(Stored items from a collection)
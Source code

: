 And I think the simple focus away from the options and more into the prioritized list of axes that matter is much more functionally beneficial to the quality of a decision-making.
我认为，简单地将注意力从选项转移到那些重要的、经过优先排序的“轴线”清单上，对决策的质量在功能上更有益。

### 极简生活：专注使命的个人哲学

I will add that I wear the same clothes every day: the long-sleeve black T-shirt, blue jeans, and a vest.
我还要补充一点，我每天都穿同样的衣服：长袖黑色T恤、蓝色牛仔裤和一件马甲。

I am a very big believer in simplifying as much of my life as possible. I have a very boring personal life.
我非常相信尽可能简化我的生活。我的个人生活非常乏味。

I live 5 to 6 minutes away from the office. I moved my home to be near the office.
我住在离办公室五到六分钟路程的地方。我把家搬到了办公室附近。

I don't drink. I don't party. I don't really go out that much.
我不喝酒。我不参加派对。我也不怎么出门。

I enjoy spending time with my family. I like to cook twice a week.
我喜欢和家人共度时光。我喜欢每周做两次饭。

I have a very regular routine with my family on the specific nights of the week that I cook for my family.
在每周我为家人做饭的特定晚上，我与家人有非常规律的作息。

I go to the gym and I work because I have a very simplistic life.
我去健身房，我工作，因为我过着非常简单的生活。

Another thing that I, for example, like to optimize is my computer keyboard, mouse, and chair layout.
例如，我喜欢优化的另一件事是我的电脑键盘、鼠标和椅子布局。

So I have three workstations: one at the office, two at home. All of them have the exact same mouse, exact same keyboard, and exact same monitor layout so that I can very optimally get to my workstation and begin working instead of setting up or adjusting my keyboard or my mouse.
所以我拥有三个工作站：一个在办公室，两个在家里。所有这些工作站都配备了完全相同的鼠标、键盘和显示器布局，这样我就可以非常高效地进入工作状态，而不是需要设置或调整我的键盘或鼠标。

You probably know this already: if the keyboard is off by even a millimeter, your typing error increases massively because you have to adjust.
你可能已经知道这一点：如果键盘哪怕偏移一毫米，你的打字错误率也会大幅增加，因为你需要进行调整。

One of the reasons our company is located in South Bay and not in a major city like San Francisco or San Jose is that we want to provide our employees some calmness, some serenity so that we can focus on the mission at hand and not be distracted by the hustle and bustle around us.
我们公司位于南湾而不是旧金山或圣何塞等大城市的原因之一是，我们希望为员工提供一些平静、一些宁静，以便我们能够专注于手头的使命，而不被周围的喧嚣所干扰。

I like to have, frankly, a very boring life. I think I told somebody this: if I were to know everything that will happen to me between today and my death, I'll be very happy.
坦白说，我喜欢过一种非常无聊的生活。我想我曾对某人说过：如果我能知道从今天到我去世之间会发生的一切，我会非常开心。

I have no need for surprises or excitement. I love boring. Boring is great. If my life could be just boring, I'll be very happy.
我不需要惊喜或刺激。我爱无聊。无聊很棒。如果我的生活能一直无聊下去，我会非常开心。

> _Exercise directions_
Take the lines from the first line of the records through the line holding "例如，我喜欢优化的另一件事是我的电脑键盘、鼠标和椅子布局。", both included, and please reproduce them exactly with nothing added.

> _Exercise answer_
Source code

: And I think the simple focus away from the options and more into the prioritized list of axes that matter is much more functionally beneficial to the quality of a decision-making.
我认为，简单地将注意力从选项转移到那些重要的、经过优先排序的“轴线”清单上，对决策的质量在功能上更有益。

### 极简生活：专注使命的个人哲学

I will add that I wear the same clothes every day: the long-sleeve black T-shirt, blue jeans, and a vest.
我还要补充一点，我每天都穿同样的衣服：长袖黑色T恤、蓝色牛仔裤和一件马甲。

I am a very big believer in simplifying as much of my life as possible. I have a very boring personal life.
我非常相信尽可能简化我的生活。我的个人生活非常乏味。

I live 5 to 6 minutes away from the office. I moved my home to be near the office.
我住在离办公室五到六分钟路程的地方。我把家搬到了办公室附近。

I don't drink. I don't party. I don't really go out that much.
我不喝酒。我不参加派对。我也不怎么出门。

I enjoy spending time with my family. I like to cook twice a week.
我喜欢和家人共度时光。我喜欢每周做两次饭。

I have a very regular routine with my family on the specific nights of the week that I cook for my family.
在每周我为家人做饭的特定晚上，我与家人有非常规律的作息。

I go to the gym and I work because I have a very simplistic life.
我去健身房，我工作，因为我过着非常简单的生活。

Another thing that I, for example, like to optimize is my computer keyboard, mouse, and chair layout.
例如，我喜欢优化的另一件事是我的电脑键盘、鼠标和椅子布局。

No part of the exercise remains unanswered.